[Saved data entries]
■ ■ ■ ■ ■ ■ ■

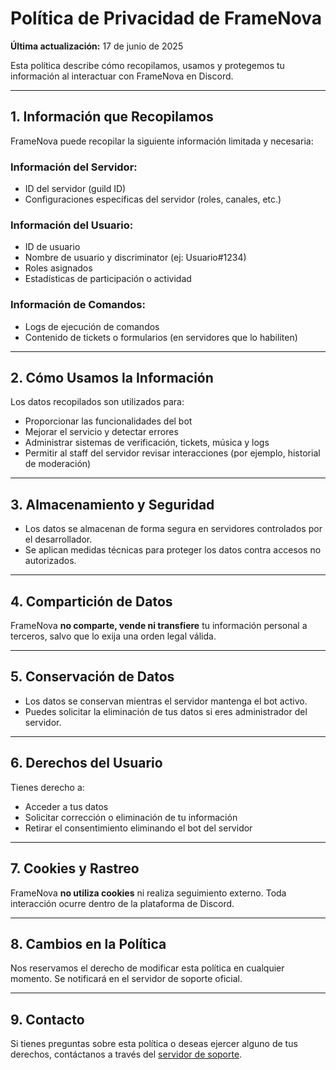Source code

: # Política de Privacidad de FrameNova

**Última actualización:** 17 de junio de 2025

Esta política describe cómo recopilamos, usamos y protegemos tu información al interactuar con FrameNova en Discord.

---

## 1. Información que Recopilamos

FrameNova puede recopilar la siguiente información limitada y necesaria:

### Información del Servidor:
- ID del servidor (guild ID)
- Configuraciones específicas del servidor (roles, canales, etc.)

### Información del Usuario:
- ID de usuario
- Nombre de usuario y discriminator (ej: Usuario#1234)
- Roles asignados
- Estadísticas de participación o actividad

### Información de Comandos:
- Logs de ejecución de comandos
- Contenido de tickets o formularios (en servidores que lo habiliten)

---

## 2. Cómo Usamos la Información

Los datos recopilados son utilizados para:

- Proporcionar las funcionalidades del bot
- Mejorar el servicio y detectar errores
- Administrar sistemas de verificación, tickets, música y logs
- Permitir al staff del servidor revisar interacciones (por ejemplo, historial de moderación)

---

## 3. Almacenamiento y Seguridad

- Los datos se almacenan de forma segura en servidores controlados por el desarrollador.
- Se aplican medidas técnicas para proteger los datos contra accesos no autorizados.

---

## 4. Compartición de Datos

FrameNova **no comparte, vende ni transfiere** tu información personal a terceros, salvo que lo exija una orden legal válida.

---

## 5. Conservación de Datos

- Los datos se conservan mientras el servidor mantenga el bot activo.
- Puedes solicitar la eliminación de tus datos si eres administrador del servidor.

---

## 6. Derechos del Usuario

Tienes derecho a:

- Acceder a tus datos
- Solicitar corrección o eliminación de tu información
- Retirar el consentimiento eliminando el bot del servidor

---

## 7. Cookies y Rastreo

FrameNova **no utiliza cookies** ni realiza seguimiento externo. Toda interacción ocurre dentro de la plataforma de Discord.

---

## 8. Cambios en la Política

Nos reservamos el derecho de modificar esta política en cualquier momento. Se notificará en el servidor de soporte oficial.

---

## 9. Contacto

Si tienes preguntas sobre esta política o deseas ejercer alguno de tus derechos, contáctanos a través del [servidor de soporte](https://discord.gg/tu-servidor).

■ ■ ■ ■ ■ ■ ■

Required action:
The word to find is "soporte". Copy every line of the records that holds it.

Output of the task:
Nos reservamos el derecho de modificar esta política en cualquier momento. Se notificará en el servidor de soporte oficial.
Si tienes preguntas sobre esta política o deseas ejercer alguno de tus derechos, contáctanos a través del [servidor de soporte](https://discord.gg/tu-servidor).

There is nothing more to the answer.